◆ ASSIGNMENT ◆
For the string "Ranges", state the number of lines in the data that contain it, and nothing else.
____
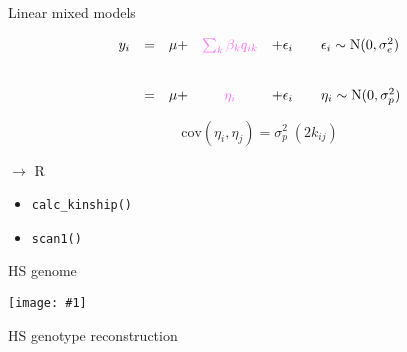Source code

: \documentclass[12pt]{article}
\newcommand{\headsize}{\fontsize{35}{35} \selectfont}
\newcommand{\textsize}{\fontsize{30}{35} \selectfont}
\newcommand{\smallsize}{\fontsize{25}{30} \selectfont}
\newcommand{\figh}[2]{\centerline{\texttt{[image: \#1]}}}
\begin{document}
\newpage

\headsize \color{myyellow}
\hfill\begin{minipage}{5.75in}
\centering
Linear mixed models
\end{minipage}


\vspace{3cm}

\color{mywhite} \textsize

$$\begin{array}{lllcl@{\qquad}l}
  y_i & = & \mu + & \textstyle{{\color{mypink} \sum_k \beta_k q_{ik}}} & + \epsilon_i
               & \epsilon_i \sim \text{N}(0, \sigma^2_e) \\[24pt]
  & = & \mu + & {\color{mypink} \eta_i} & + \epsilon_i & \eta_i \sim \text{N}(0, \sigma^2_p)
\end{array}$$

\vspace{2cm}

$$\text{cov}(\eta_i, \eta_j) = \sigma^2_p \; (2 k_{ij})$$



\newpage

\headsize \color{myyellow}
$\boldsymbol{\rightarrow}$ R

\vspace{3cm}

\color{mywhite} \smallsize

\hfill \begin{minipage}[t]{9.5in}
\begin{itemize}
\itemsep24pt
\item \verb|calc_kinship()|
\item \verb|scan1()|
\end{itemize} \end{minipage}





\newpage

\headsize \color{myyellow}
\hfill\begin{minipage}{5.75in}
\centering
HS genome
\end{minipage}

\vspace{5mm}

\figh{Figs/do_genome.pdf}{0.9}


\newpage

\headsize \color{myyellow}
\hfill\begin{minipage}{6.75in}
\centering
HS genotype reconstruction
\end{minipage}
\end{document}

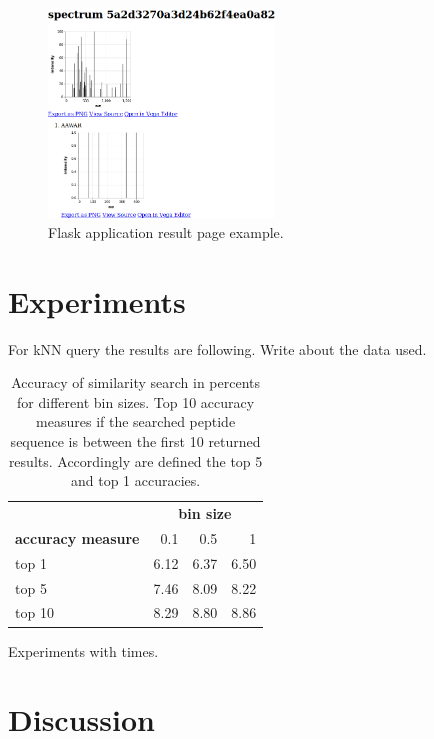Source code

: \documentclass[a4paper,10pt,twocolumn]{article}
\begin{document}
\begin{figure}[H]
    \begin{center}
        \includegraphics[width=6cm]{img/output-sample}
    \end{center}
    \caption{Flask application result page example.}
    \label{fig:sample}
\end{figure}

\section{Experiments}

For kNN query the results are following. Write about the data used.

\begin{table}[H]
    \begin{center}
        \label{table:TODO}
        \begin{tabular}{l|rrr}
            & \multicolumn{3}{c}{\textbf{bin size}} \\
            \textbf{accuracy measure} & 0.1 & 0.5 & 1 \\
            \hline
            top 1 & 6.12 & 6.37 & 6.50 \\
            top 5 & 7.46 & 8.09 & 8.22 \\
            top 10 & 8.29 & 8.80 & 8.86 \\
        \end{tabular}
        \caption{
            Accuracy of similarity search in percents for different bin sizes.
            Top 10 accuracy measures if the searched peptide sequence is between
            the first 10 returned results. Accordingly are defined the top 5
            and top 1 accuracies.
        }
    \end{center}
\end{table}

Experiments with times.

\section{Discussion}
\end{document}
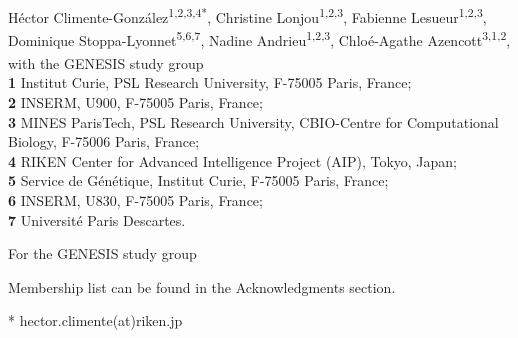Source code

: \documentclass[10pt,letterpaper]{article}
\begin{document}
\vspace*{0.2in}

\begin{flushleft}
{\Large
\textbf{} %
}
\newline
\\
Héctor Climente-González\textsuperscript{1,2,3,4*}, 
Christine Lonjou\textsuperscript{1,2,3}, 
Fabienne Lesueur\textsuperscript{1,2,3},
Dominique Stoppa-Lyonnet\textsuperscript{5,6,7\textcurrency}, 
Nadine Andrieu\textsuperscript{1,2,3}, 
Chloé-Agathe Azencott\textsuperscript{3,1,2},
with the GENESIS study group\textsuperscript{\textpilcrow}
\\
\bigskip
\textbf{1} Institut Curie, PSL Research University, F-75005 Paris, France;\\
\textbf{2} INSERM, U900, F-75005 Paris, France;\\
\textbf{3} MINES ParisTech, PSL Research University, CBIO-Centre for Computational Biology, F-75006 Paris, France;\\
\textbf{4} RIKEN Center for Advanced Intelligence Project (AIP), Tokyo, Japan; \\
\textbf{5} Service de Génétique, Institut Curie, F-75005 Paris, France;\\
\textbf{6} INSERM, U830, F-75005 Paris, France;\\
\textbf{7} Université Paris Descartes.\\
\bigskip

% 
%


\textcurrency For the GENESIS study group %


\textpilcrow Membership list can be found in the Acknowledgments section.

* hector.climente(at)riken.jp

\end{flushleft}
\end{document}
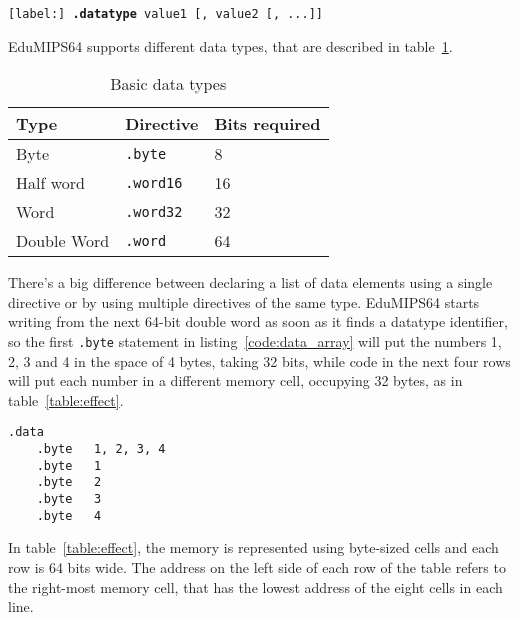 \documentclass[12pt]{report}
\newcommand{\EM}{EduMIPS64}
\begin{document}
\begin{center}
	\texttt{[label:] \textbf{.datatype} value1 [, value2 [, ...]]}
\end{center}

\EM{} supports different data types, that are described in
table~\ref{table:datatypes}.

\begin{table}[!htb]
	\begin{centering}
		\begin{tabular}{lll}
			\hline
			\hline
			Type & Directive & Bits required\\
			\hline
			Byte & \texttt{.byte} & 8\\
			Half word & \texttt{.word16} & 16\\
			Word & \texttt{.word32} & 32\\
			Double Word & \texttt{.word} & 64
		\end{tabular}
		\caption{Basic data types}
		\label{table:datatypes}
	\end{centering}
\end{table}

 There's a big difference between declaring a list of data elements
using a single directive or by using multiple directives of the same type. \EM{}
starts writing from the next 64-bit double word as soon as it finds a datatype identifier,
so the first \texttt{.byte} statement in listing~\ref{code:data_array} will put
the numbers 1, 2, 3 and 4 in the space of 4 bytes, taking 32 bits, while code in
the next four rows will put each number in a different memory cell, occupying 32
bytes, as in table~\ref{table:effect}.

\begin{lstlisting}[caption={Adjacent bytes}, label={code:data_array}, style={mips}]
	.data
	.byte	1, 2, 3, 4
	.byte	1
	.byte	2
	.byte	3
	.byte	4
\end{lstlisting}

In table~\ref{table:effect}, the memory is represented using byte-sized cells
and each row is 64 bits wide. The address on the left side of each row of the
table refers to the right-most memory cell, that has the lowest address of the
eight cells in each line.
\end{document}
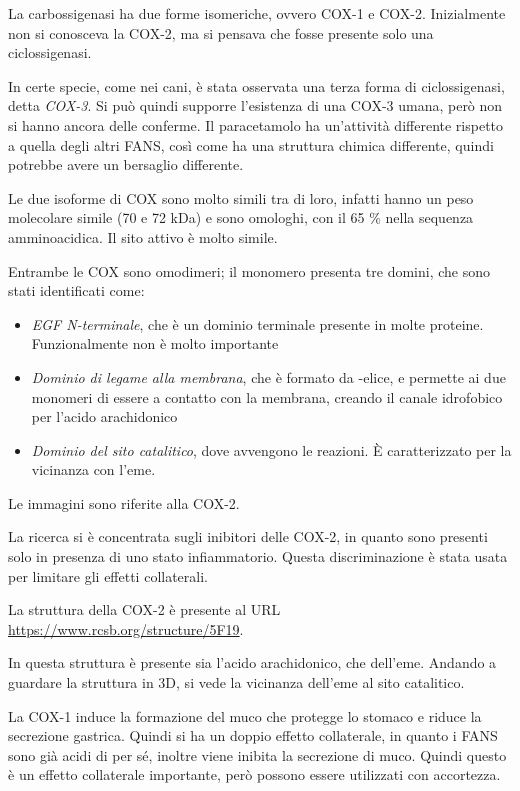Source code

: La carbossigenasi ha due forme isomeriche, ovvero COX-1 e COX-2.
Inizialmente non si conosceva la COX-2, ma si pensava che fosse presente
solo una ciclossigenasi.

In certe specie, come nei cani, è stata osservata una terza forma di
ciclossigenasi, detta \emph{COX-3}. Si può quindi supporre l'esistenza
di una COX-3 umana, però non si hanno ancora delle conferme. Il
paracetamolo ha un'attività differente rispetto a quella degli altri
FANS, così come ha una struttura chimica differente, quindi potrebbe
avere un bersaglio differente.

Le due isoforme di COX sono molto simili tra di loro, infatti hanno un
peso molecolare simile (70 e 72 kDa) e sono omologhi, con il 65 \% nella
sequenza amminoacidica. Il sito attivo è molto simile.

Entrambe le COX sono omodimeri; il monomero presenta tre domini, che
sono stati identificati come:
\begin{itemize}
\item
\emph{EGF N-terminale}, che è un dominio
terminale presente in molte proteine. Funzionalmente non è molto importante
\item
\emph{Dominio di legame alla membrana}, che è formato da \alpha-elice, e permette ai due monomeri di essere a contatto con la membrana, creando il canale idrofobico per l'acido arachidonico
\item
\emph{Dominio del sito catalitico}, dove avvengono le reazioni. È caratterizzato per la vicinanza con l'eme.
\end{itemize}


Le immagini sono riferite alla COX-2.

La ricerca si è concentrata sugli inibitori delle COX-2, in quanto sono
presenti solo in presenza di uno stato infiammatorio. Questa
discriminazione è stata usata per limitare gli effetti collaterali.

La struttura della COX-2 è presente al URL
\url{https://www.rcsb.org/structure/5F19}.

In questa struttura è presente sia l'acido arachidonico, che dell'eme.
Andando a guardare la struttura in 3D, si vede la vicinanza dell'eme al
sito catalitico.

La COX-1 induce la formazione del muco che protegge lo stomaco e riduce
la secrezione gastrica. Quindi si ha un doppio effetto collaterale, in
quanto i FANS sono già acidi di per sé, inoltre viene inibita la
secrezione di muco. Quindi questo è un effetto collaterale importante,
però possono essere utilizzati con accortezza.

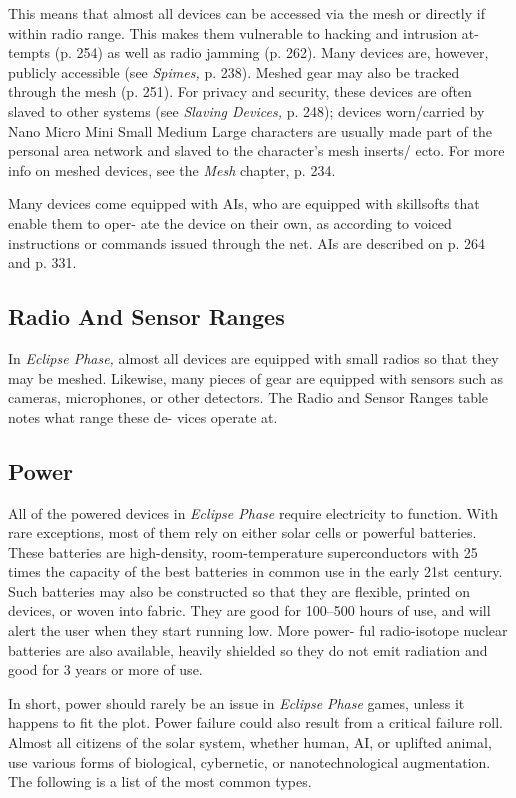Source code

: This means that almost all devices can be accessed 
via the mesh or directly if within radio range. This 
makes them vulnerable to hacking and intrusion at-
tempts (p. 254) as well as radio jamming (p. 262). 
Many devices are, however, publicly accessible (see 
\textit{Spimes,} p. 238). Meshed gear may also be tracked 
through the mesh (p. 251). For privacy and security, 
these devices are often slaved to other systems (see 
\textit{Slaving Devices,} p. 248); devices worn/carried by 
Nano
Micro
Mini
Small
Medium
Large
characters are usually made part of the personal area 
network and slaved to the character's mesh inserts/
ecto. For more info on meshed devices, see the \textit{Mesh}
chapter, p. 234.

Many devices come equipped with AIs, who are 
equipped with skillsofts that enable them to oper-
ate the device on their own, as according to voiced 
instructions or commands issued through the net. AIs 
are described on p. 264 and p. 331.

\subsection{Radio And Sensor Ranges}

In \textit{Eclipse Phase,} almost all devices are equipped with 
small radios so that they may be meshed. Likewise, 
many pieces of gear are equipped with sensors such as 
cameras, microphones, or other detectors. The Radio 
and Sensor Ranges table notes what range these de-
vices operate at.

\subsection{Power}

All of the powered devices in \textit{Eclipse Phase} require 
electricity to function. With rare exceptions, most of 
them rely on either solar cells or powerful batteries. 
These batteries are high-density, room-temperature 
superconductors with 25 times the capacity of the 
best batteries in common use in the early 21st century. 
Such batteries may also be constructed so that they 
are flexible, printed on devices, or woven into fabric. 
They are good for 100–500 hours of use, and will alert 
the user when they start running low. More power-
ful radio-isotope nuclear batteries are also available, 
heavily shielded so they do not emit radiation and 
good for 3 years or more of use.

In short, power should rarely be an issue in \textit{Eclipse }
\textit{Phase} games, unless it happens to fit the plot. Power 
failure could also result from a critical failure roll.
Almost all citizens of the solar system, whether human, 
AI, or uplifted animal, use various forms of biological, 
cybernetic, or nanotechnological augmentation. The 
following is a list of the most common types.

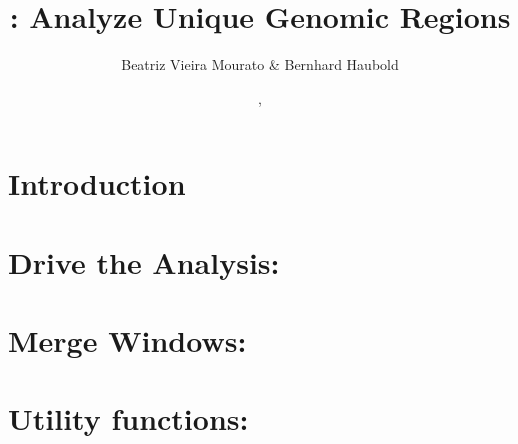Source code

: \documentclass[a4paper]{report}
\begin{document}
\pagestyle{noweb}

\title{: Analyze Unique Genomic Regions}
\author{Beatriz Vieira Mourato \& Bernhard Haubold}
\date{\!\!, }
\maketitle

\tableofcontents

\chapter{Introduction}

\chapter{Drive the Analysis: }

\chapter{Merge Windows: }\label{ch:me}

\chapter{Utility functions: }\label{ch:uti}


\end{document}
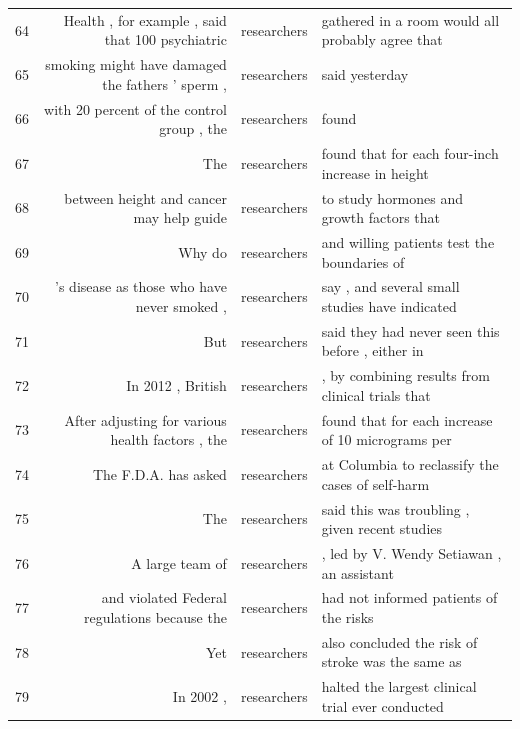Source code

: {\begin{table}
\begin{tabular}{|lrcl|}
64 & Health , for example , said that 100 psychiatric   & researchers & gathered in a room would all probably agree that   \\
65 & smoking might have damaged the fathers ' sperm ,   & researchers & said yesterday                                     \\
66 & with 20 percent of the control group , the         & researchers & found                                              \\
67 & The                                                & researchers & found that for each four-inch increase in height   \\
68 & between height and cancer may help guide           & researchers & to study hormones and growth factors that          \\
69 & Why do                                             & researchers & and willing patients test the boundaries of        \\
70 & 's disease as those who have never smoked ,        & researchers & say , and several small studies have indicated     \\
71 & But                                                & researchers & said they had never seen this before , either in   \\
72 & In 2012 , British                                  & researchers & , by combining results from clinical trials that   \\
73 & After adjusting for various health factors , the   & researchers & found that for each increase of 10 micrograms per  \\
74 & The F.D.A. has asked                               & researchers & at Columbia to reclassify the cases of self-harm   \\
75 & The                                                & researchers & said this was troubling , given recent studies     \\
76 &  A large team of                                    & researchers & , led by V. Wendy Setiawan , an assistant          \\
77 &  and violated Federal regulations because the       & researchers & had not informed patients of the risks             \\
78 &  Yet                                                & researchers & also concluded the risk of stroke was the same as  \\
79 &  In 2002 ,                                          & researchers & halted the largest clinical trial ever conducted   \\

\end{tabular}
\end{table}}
____
◆ EXERCISE ANSWER ◆
2